Items from a dataset
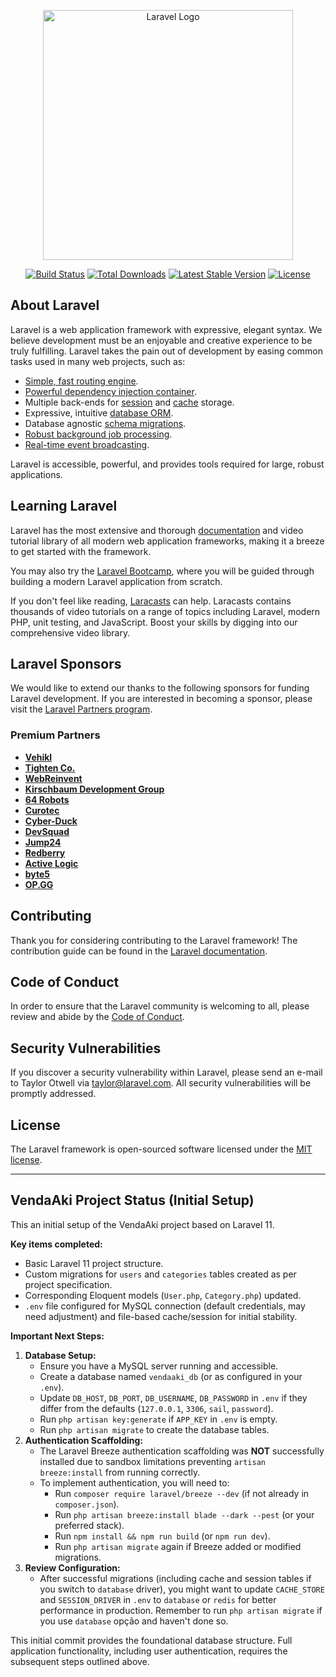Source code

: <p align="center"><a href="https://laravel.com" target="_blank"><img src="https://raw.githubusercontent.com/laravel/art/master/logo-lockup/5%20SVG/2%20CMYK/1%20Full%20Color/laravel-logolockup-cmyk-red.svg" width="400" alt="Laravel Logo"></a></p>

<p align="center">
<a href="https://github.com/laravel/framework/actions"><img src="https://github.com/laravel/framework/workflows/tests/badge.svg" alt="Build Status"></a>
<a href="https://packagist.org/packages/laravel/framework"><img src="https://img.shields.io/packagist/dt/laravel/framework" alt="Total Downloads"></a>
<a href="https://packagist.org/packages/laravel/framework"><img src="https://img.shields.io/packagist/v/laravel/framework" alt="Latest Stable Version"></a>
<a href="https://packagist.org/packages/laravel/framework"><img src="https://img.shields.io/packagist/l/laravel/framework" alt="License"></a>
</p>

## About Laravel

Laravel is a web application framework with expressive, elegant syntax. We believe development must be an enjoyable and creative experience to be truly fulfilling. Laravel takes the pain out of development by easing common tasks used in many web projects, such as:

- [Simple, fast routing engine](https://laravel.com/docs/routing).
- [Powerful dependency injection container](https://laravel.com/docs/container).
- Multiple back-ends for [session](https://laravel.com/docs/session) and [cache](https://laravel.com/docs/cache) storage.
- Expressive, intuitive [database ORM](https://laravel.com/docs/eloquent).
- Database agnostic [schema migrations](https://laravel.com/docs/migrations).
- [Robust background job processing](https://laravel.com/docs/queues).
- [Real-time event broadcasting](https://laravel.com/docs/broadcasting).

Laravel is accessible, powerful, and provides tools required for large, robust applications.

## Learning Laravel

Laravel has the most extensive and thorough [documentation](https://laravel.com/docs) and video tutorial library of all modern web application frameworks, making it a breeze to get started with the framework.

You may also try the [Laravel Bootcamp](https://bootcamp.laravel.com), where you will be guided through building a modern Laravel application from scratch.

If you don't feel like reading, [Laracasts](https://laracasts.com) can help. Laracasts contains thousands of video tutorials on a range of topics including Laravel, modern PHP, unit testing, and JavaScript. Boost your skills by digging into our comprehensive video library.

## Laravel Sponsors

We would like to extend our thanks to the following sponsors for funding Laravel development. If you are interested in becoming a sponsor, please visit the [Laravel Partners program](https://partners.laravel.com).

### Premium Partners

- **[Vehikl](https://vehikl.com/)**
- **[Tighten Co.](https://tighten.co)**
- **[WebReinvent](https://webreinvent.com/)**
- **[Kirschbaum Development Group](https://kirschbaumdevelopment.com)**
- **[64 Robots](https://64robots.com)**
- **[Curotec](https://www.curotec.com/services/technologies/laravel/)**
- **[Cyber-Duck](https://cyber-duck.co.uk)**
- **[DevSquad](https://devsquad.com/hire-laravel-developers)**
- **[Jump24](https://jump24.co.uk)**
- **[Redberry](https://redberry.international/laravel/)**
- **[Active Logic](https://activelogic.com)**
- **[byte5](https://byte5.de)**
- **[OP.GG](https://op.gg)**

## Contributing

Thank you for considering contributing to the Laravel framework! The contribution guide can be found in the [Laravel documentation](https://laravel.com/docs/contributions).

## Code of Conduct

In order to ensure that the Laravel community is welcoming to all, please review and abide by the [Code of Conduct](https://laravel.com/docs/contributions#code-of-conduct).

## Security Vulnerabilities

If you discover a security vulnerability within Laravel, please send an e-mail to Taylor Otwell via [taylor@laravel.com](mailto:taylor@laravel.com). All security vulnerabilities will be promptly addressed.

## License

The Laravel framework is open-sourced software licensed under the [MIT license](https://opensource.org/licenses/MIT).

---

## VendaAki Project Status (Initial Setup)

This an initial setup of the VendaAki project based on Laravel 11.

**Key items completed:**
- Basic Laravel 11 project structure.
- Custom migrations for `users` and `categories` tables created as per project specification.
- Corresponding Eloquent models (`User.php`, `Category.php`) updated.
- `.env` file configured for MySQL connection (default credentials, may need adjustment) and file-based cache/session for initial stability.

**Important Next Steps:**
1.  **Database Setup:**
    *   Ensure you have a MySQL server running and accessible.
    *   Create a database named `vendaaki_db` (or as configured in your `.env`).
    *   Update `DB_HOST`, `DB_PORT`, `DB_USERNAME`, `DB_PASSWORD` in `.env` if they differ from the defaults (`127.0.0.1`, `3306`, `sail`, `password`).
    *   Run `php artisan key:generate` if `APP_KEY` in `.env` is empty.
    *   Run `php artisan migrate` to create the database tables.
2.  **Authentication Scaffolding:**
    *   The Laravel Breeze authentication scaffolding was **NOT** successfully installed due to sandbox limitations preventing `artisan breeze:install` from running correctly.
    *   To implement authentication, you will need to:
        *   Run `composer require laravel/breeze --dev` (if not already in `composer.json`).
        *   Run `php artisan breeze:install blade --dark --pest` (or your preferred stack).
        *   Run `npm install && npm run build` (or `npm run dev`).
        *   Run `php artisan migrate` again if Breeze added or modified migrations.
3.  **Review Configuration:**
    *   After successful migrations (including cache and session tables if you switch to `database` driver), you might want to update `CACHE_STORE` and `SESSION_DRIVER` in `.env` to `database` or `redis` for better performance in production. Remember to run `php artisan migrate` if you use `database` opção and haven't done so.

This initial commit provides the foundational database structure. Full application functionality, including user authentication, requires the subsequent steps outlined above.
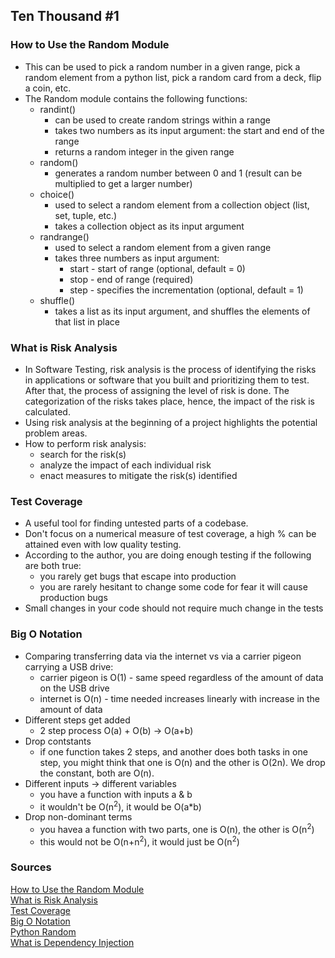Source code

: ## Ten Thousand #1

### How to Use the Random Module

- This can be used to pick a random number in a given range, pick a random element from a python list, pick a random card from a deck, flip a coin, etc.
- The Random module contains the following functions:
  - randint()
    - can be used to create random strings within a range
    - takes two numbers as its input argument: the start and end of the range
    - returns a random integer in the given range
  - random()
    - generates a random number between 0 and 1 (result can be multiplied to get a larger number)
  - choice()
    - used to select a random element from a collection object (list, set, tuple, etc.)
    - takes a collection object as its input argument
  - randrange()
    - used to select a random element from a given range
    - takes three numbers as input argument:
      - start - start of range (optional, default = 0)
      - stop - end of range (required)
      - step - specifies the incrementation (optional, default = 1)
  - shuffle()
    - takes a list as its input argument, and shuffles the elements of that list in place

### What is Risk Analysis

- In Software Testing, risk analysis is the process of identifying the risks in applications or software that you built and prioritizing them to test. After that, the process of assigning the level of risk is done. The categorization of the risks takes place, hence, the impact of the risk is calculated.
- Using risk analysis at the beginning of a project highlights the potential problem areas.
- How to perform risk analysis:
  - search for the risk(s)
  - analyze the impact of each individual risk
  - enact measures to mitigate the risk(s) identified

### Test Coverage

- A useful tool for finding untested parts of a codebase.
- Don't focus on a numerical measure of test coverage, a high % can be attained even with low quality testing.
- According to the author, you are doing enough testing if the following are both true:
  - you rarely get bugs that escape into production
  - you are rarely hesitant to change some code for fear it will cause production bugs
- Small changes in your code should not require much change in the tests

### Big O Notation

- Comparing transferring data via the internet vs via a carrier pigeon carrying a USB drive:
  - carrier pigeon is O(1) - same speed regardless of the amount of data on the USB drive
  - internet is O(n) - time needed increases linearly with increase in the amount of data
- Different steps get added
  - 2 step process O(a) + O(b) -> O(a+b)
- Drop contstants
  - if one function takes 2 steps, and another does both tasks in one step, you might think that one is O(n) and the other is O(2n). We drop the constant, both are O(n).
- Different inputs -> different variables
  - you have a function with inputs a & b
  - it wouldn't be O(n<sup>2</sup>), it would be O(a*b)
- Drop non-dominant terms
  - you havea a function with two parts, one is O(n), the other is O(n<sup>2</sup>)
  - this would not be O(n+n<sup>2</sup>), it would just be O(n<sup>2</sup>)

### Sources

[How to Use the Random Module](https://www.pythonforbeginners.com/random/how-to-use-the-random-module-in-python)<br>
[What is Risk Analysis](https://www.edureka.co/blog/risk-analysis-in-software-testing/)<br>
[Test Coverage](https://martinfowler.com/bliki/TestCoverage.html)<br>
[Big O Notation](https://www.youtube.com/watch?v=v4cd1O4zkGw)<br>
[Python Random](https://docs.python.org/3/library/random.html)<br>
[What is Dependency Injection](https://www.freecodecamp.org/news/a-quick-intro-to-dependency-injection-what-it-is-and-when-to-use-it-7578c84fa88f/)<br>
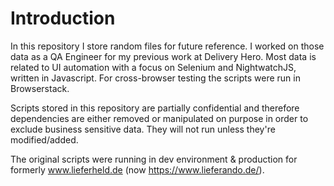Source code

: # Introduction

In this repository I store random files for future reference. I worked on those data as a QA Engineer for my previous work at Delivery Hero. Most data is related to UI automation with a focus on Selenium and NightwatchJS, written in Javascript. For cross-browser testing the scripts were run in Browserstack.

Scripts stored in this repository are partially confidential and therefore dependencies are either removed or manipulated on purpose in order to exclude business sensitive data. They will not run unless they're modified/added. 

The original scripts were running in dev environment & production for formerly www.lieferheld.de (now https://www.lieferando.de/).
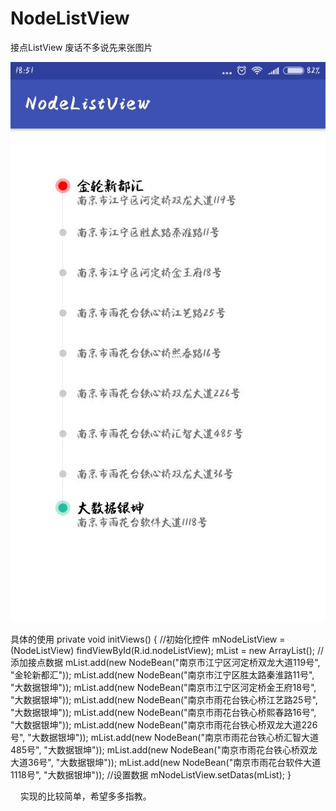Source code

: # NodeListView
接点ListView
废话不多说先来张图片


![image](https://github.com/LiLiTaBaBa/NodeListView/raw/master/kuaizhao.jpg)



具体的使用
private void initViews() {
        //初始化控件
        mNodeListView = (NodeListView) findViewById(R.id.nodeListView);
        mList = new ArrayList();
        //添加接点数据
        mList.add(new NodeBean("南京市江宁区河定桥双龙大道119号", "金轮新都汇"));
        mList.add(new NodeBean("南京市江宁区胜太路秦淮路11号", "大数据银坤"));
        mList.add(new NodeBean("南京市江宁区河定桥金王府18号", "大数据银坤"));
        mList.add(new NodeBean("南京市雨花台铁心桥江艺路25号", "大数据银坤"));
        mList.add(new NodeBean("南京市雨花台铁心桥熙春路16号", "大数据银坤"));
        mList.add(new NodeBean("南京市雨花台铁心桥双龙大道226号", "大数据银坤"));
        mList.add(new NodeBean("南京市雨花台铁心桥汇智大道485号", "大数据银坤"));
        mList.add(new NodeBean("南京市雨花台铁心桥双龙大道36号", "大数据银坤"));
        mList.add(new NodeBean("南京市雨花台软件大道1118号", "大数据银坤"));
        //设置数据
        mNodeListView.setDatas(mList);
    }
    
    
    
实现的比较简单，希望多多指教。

**The task:** Among the entries above, the lines between the ones containing "- randint()" and "- carrier pigeon", inclusive, are to be transcribed exactly. No other line is to be given.

**Result:**
  - randint()
    - can be used to create random strings within a range
    - takes two numbers as its input argument: the start and end of the range
    - returns a random integer in the given range
  - random()
    - generates a random number between 0 and 1 (result can be multiplied to get a larger number)
  - choice()
    - used to select a random element from a collection object (list, set, tuple, etc.)
    - takes a collection object as its input argument
  - randrange()
    - used to select a random element from a given range
    - takes three numbers as input argument:
      - start - start of range (optional, default = 0)
      - stop - end of range (required)
      - step - specifies the incrementation (optional, default = 1)
  - shuffle()
    - takes a list as its input argument, and shuffles the elements of that list in place

### What is Risk Analysis

- In Software Testing, risk analysis is the process of identifying the risks in applications or software that you built and prioritizing them to test. After that, the process of assigning the level of risk is done. The categorization of the risks takes place, hence, the impact of the risk is calculated.
- Using risk analysis at the beginning of a project highlights the potential problem areas.
- How to perform risk analysis:
  - search for the risk(s)
  - analyze the impact of each individual risk
  - enact measures to mitigate the risk(s) identified

### Test Coverage

- A useful tool for finding untested parts of a codebase.
- Don't focus on a numerical measure of test coverage, a high % can be attained even with low quality testing.
- According to the author, you are doing enough testing if the following are both true:
  - you rarely get bugs that escape into production
  - you are rarely hesitant to change some code for fear it will cause production bugs
- Small changes in your code should not require much change in the tests

### Big O Notation

- Comparing transferring data via the internet vs via a carrier pigeon carrying a USB drive:
  - carrier pigeon is O(1) - same speed regardless of the amount of data on the USB drive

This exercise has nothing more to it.